Wednesday, 28 November 2012

Wellington - a few Straight Line cancels

Firstly an introduction from Pigot's  Directory of 1844:
According to the British County Catalogue the earliest handstamps from Wellington are from 1705 - unfortunately I don't have any before 1795.
This entire from 1799 has been charged 1d before the introduction of the Penny Post and when the lowest rate in the General Post was 3d - so was probably a private arrangement with the local Postmaster.

Sunday, 25 November 2012

A couple of Frome items

Here are a couple of Frome items that I've recently acquired - firstly an entire with an Inspector's mark (a crown) along with the postage being uprated because there was an enclosure.
And secondly an "AR" form from Frome:

Wednesday, 21 November 2012

Bristol 4d To Pay

Here's an item I acquired at the recent S&DPHG meeting in Chard.  It is a thin wrappper and looks like a newspaper wrapper.  It bears an assortment of handstamps, a manuscript endorsement and postage due.

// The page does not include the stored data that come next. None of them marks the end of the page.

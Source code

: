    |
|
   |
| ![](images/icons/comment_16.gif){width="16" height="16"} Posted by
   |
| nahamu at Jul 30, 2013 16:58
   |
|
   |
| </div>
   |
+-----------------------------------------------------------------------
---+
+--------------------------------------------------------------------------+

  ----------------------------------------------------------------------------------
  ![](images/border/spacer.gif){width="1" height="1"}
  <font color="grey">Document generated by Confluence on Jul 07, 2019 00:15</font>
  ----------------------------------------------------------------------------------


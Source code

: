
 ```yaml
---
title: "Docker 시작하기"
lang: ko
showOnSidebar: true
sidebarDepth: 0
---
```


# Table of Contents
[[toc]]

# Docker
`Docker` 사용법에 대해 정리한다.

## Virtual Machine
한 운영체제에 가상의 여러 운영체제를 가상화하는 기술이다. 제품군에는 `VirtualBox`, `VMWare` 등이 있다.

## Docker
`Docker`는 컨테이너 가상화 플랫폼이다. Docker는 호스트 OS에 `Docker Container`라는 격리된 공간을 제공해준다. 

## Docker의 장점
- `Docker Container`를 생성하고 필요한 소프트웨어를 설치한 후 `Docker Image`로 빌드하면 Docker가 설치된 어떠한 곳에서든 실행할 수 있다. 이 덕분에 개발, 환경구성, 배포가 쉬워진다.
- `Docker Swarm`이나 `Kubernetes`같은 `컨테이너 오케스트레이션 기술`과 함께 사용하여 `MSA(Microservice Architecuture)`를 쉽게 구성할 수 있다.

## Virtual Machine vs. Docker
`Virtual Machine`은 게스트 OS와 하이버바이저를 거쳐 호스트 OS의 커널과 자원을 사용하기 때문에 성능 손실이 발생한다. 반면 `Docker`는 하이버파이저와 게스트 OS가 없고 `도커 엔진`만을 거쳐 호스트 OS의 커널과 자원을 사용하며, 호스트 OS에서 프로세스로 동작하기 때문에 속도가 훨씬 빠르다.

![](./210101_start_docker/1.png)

In particular it is endorsed "Contains Letter" so the first question that occurred to me was whether it was charged extra because the Post Office had found a letter inside something sent as a newpaper or printed matter.

The conclusion I came to was that the wrapper must have been posted as Printed Matter (2d for 4-6 oz.) and the letter or just a written message discovered inside.  The handstamp "More to Pay / above 6 oz / 134" doesn't exactly fit any scenario if it was taken literally as indicating that the wrapper was over-weight (a postage due of at least 5d would be required).  I've assumed that it was there to indicate the actual weight limit being charged (6 oz.) which does fit with both the initial franking of 2d under the Printed Matter rate and the 4d postage due when it was charged at the Inland Letter rate.

Please let me know if you think my conclusions are wrong !

Sunday, 18 November 2012

East Chinnock Post Office Handstamp

An item recently acquired from eBay:

The year slugs in the box date the handstamp to the late 1980s - 2000 - it was around this date that the Post Office in East Chinnock moved.

Here is a copy of the cancel:

Wednesday, 14 November 2012

The Management of Horses riding Post

One of the questions that puzzled me when I started into Postal History is how, in the early days of the Post, did a stage (post-)master (typically an inn-keeper) get back his horses when they had been provided to a messenger or traveller riding post ?  And how did a private individual get back their horse if it had been requisitioned to ride post ?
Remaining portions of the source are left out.